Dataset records
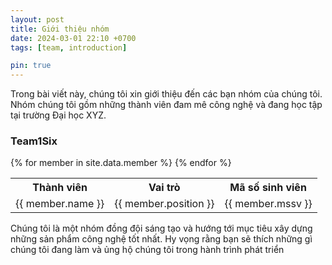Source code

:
 ```yaml
---
layout: post
title: Giới thiệu nhóm
date: 2024-03-01 22:10 +0700
tags: [team, introduction]

pin: true
---
```




Trong bài viết này, chúng tôi xin giới thiệu đến các bạn nhóm của chúng tôi. Nhóm chúng tôi gồm những thành viên đam mê công nghệ và đang học tập tại trường Đại học XYZ.

### Team1Six


<table>
  <tr>
    <th style="text-align:center">Thành viên</th>
    <th style="text-align:center">Vai trò</th>
    <th style="text-align:center">Mã số sinh viên</th>
  </tr>
  {% for member in site.data.member %}
  <tr>
    <td style="text-align:center">{{ member.name }}</td>
    <td style="text-align:center">{{ member.position }}</td>
    <td style="text-align:center">{{ member.mssv }}</td>
  </tr>
  {% endfor %}
</table>



Chúng tôi là một nhóm đồng đội sáng tạo và hướng tới mục tiêu xây dựng những sản phẩm công nghệ tốt nhất. Hy vọng rằng bạn sẽ thích những gì chúng tôi đang làm và ủng hộ chúng tôi trong hành trình phát triển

Problem description
The lines you need are those containing "style"; find them in the records and copy them.

Task solution
    <th style="text-align:center">Thành viên</th>
    <th style="text-align:center">Vai trò</th>
    <th style="text-align:center">Mã số sinh viên</th>
    <td style="text-align:center">{{ member.name }}</td>
    <td style="text-align:center">{{ member.position }}</td>
    <td style="text-align:center">{{ member.mssv }}</td>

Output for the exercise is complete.